(Extracted data entries)
+-------+
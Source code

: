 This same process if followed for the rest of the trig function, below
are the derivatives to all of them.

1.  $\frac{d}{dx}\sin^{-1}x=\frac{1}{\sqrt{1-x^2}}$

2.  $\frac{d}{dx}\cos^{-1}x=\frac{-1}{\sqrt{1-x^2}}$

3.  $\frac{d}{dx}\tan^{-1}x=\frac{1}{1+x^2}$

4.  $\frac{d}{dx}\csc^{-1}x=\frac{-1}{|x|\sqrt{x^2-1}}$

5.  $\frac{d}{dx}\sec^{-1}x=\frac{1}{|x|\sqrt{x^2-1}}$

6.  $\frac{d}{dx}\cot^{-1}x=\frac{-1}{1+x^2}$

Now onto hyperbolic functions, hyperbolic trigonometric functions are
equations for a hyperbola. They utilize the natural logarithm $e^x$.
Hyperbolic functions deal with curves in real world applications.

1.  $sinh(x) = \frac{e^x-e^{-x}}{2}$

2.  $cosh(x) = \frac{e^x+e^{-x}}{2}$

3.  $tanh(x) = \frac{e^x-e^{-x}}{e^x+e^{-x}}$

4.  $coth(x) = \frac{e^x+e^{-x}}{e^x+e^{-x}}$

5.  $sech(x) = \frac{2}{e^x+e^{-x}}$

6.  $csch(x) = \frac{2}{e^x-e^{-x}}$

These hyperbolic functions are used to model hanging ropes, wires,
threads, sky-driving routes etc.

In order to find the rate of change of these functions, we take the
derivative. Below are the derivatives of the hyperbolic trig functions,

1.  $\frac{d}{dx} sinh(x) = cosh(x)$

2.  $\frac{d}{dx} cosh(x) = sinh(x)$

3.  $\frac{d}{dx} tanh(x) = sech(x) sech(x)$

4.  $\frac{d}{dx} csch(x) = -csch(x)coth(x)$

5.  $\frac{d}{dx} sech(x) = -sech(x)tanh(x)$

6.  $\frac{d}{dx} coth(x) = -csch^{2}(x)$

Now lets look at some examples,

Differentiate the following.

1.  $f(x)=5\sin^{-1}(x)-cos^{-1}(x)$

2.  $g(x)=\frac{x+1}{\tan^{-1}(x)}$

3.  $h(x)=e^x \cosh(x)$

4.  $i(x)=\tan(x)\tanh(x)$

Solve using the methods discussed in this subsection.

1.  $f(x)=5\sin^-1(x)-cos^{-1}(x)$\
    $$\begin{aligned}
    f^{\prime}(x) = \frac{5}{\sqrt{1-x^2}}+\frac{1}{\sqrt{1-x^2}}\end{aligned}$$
+-------+
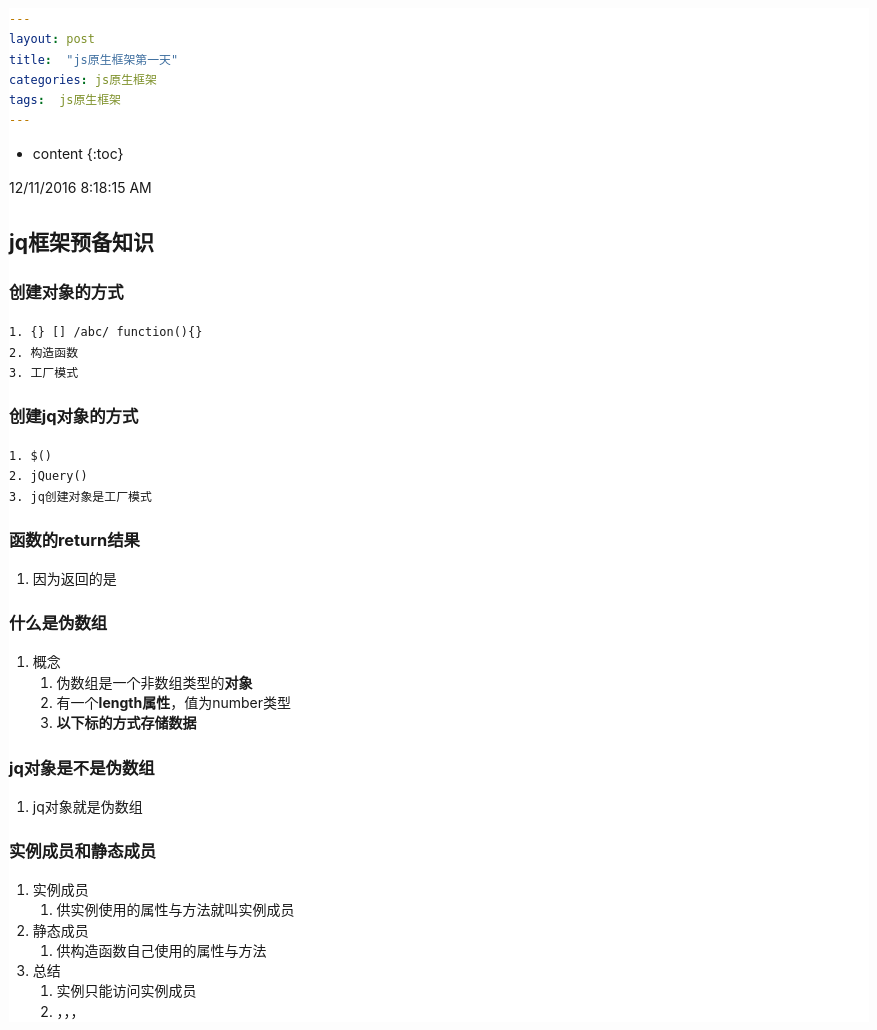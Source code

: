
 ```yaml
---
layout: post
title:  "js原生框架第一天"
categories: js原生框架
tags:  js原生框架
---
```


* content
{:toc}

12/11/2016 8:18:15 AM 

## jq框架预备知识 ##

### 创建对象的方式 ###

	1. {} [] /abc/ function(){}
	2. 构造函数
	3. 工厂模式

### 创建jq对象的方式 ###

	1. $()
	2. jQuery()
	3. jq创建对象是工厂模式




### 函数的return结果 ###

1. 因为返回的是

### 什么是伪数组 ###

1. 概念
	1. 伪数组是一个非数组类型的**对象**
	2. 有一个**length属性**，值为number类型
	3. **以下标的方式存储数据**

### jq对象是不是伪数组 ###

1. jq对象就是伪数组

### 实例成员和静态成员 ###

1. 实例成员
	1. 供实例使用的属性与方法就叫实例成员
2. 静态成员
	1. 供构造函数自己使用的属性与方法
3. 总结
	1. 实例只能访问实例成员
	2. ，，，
+-------+
## WORK TASK
In the records, which lines use the word "csch"? Report them.

## YOUR SOLUTION
6.  $csch(x) = \frac{2}{e^x-e^{-x}}$
4.  $\frac{d}{dx} csch(x) = -csch(x)coth(x)$
6.  $\frac{d}{dx} coth(x) = -csch^{2}(x)$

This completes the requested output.